(EXERCISE OBJECTIVE): Produce as output only the lines below starting at the line with "# TiDB 7.4.0" and continuing through the line with "7.4.0 では、次の主要な機能と改善が導入されています。", each one exactly as written.
-------- PROVIDED DATA
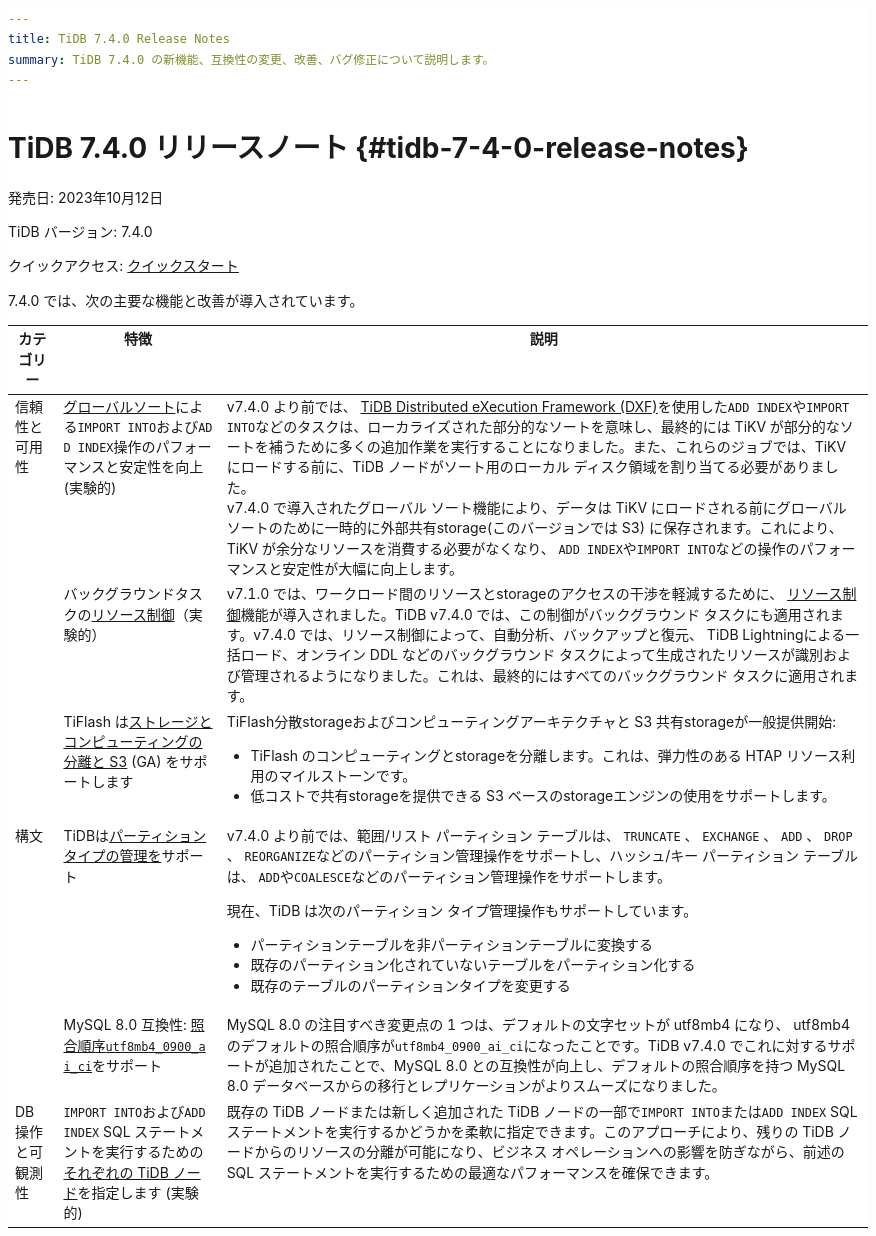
 ```yaml
---
title: TiDB 7.4.0 Release Notes
summary: TiDB 7.4.0 の新機能、互換性の変更、改善、バグ修正について説明します。
---
```


# TiDB 7.4.0 リリースノート {#tidb-7-4-0-release-notes}

発売日: 2023年10月12日

TiDB バージョン: 7.4.0

クイックアクセス: [クイックスタート](https://docs.pingcap.com/tidb/v7.4/quick-start-with-tidb)

7.4.0 では、次の主要な機能と改善が導入されています。

<table><thead><tr><th>カテゴリー</th><th>特徴</th><th>説明</th></tr></thead><tbody><tr><td rowspan="3">信頼性と可用性</td><td><a href="https://docs.pingcap.com/tidb/v7.4/tidb-global-sort" target="_blank">グローバルソート</a>による<code>IMPORT INTO</code>および<code>ADD INDEX</code>操作のパフォーマンスと安定性を向上 (実験的)</td><td> v7.4.0 より前では、 <a href="https://docs.pingcap.com/tidb/v7.4/tidb-distributed-execution-framework" target="_blank">TiDB Distributed eXecution Framework (DXF)</a>を使用した<code>ADD INDEX</code>や<code>IMPORT INTO</code>などのタスクは、ローカライズされた部分的なソートを意味し、最終的には TiKV が部分的なソートを補うために多くの追加作業を実行することになりました。また、これらのジョブでは、TiKV にロードする前に、TiDB ノードがソート用のローカル ディスク領域を割り当てる必要がありました。<br/> v7.4.0 で導入されたグローバル ソート機能により、データは TiKV にロードされる前にグローバル ソートのために一時的に外部共有storage(このバージョンでは S3) に保存されます。これにより、TiKV が余分なリソースを消費する必要がなくなり、 <code>ADD INDEX</code>や<code>IMPORT INTO</code>などの操作のパフォーマンスと安定性が大幅に向上します。</td></tr><tr><td>バックグラウンドタスクの<a href="https://docs.pingcap.com/tidb/v7.4/tidb-resource-control#manage-background-tasks" target="_blank">リソース制御</a>（実験的）</td><td> v7.1.0 では、ワークロード間のリソースとstorageのアクセスの干渉を軽減するために、 <a href="https://docs.pingcap.com/tidb/v7.4/tidb-resource-control#use-resource-control-to-achieve-resource-isolation" target="_blank">リソース制御</a>機能が導入されました。TiDB v7.4.0 では、この制御がバックグラウンド タスクにも適用されます。v7.4.0 では、リソース制御によって、自動分析、バックアップと復元、 TiDB Lightningによる一括ロード、オンライン DDL などのバックグラウンド タスクによって生成されたリソースが識別および管理されるようになりました。これは、最終的にはすべてのバックグラウンド タスクに適用されます。</td></tr><tr><td> TiFlash は<a href="https://docs.pingcap.com/tidb/v7.4/tiflash-disaggregated-and-s3" target="_blank">ストレージとコンピューティングの分離と S3</a> (GA) をサポートします</td><td>TiFlash分散storageおよびコンピューティングアーキテクチャと S3 共有storageが一般提供開始:<ul><li> TiFlash のコンピューティングとstorageを分離します。これは、弾力性のある HTAP リソース利用のマイルストーンです。</li><li>低コストで共有storageを提供できる S3 ベースのstorageエンジンの使用をサポートします。</li></ul></td></tr><tr><td rowspan="2">構文</td><td>TiDBは<a href="https://docs.pingcap.com/tidb/v7.4/partitioned-table#convert-a-partitioned-table-to-a-non-partitioned-table" target="_blank">パーティションタイプの管理を</a>サポート</td><td>v7.4.0 より前では、範囲/リスト パーティション テーブルは、 <code>TRUNCATE</code> 、 <code>EXCHANGE</code> 、 <code>ADD</code> 、 <code>DROP</code> 、 <code>REORGANIZE</code>などのパーティション管理操作をサポートし、ハッシュ/キー パーティション テーブルは、 <code>ADD</code>や<code>COALESCE</code>などのパーティション管理操作をサポートします。<p>現在、TiDB は次のパーティション タイプ管理操作もサポートしています。</p><ul><li>パーティションテーブルを非パーティションテーブルに変換する</li><li>既存のパーティション化されていないテーブルをパーティション化する</li><li>既存のテーブルのパーティションタイプを変更する</li></ul></td></tr><tr><td>MySQL 8.0 互換性: <a href="https://docs.pingcap.com/tidb/v7.4/character-set-and-collation#character-sets-and-collations-supported-by-tidb" target="_blank">照合順序<code>utf8mb4_0900_ai_ci</code></a>をサポート</td><td>MySQL 8.0 の注目すべき変更点の 1 つは、デフォルトの文字セットが utf8mb4 になり、 utf8mb4 のデフォルトの照合順序が<code>utf8mb4_0900_ai_ci</code>になったことです。TiDB v7.4.0 でこれに対するサポートが追加されたことで、MySQL 8.0 との互換性が向上し、デフォルトの照合順序を持つ MySQL 8.0 データベースからの移行とレプリケーションがよりスムーズになりました。</td></tr><tr><td> DB 操作と可観測性</td><td><code>IMPORT INTO</code>および<code>ADD INDEX</code> SQL ステートメントを実行するための<a href="https://docs.pingcap.com/tidb/v7.4/system-variables#tidb_service_scope-new-in-v740" target="_blank">それぞれの TiDB ノード</a>を指定します (実験的)</td><td>既存の TiDB ノードまたは新しく追加された TiDB ノードの一部で<code>IMPORT INTO</code>または<code>ADD INDEX</code> SQL ステートメントを実行するかどうかを柔軟に指定できます。このアプローチにより、残りの TiDB ノードからのリソースの分離が可能になり、ビジネス オペレーションへの影響を防ぎながら、前述の SQL ステートメントを実行するための最適なパフォーマンスを確保できます。</td></tr></tbody></table>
----------------
(RESPONSE AREA):
# TiDB 7.4.0 リリースノート {#tidb-7-4-0-release-notes}

発売日: 2023年10月12日

TiDB バージョン: 7.4.0

クイックアクセス: [クイックスタート](https://docs.pingcap.com/tidb/v7.4/quick-start-with-tidb)

7.4.0 では、次の主要な機能と改善が導入されています。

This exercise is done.